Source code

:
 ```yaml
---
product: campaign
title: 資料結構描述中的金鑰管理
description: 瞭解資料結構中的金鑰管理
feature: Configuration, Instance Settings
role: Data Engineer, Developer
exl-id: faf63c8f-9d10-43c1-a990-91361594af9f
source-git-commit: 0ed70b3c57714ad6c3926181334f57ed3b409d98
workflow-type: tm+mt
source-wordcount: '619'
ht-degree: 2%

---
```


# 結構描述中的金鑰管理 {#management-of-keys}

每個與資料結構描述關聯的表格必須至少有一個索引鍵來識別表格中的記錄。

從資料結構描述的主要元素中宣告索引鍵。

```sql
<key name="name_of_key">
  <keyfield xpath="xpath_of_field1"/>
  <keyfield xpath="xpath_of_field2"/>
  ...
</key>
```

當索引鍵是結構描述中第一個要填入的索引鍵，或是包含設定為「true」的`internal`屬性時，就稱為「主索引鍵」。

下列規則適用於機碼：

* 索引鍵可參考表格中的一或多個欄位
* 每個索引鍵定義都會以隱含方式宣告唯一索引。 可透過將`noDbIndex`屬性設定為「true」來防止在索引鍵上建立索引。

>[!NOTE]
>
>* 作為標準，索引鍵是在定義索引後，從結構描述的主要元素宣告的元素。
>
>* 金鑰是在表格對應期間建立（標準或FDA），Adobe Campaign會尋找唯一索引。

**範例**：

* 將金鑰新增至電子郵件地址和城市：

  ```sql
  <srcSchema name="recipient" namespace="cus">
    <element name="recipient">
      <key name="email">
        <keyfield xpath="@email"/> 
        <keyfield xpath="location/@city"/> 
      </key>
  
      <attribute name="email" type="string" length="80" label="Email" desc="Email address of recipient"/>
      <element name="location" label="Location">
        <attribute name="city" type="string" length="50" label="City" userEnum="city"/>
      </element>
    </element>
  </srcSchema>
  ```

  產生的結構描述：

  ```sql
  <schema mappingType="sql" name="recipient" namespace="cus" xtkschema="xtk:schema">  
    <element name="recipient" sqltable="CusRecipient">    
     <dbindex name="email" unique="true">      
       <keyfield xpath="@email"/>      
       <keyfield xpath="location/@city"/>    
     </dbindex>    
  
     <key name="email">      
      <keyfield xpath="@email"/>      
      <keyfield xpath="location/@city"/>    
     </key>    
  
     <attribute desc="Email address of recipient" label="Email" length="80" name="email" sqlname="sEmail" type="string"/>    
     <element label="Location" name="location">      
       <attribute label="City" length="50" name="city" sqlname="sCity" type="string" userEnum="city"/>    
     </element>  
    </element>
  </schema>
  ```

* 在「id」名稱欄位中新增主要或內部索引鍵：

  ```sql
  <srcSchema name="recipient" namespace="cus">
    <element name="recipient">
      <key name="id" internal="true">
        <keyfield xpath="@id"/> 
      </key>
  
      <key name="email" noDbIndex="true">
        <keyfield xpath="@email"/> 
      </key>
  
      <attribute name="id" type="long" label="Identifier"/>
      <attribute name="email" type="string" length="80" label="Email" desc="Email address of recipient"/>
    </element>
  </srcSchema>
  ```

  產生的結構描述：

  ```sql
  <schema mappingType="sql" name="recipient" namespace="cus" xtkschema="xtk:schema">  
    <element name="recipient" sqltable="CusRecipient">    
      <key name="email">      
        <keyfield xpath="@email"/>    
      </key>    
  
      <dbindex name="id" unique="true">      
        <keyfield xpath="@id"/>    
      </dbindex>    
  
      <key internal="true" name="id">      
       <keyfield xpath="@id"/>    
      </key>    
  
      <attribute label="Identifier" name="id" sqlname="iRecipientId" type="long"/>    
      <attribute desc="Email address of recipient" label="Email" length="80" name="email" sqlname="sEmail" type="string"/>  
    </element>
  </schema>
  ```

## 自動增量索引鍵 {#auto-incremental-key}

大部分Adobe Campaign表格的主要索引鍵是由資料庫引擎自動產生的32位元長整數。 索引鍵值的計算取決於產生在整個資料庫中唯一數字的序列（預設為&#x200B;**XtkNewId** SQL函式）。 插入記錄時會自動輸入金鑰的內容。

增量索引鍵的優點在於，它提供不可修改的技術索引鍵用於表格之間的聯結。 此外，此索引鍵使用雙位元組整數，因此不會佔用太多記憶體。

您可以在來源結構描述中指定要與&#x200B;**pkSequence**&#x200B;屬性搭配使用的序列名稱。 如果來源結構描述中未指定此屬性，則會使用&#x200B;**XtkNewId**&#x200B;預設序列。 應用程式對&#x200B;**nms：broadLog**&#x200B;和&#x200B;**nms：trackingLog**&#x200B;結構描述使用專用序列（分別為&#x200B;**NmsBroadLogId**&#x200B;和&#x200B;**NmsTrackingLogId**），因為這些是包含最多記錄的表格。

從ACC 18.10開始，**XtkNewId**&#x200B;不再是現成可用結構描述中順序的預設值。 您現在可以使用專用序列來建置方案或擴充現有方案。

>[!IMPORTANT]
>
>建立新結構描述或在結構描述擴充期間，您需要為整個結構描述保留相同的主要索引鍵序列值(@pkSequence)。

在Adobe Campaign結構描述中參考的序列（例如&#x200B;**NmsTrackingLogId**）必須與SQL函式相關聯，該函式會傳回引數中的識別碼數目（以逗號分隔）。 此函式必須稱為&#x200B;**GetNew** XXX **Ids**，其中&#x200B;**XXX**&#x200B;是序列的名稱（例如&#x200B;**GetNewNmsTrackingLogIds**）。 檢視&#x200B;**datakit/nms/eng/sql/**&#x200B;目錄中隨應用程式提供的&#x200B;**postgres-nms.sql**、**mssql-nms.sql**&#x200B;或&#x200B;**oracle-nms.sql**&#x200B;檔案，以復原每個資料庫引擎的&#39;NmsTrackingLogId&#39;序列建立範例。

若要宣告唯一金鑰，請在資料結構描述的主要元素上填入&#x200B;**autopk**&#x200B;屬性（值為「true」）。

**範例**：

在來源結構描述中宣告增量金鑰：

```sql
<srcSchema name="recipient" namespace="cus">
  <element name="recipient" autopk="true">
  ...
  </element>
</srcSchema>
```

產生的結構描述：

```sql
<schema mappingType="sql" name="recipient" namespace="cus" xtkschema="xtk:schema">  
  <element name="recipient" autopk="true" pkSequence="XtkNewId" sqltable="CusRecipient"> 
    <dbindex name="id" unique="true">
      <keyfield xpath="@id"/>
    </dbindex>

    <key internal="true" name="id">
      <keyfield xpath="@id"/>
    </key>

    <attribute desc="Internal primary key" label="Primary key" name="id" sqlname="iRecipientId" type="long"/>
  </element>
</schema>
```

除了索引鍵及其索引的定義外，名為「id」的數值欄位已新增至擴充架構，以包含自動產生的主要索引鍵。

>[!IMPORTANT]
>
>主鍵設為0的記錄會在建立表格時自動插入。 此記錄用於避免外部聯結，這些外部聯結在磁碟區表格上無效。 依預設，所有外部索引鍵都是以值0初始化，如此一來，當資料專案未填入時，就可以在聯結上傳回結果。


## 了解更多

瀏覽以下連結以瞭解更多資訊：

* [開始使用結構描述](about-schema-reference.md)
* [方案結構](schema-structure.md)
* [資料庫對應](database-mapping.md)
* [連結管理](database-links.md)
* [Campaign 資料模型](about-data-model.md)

Task goal:
For every line above that includes the word "location", return the line.

Worked solution:
        <keyfield xpath="location/@city"/> 
      <element name="location" label="Location">
       <keyfield xpath="location/@city"/>    
      <keyfield xpath="location/@city"/>    
     <element label="Location" name="location">      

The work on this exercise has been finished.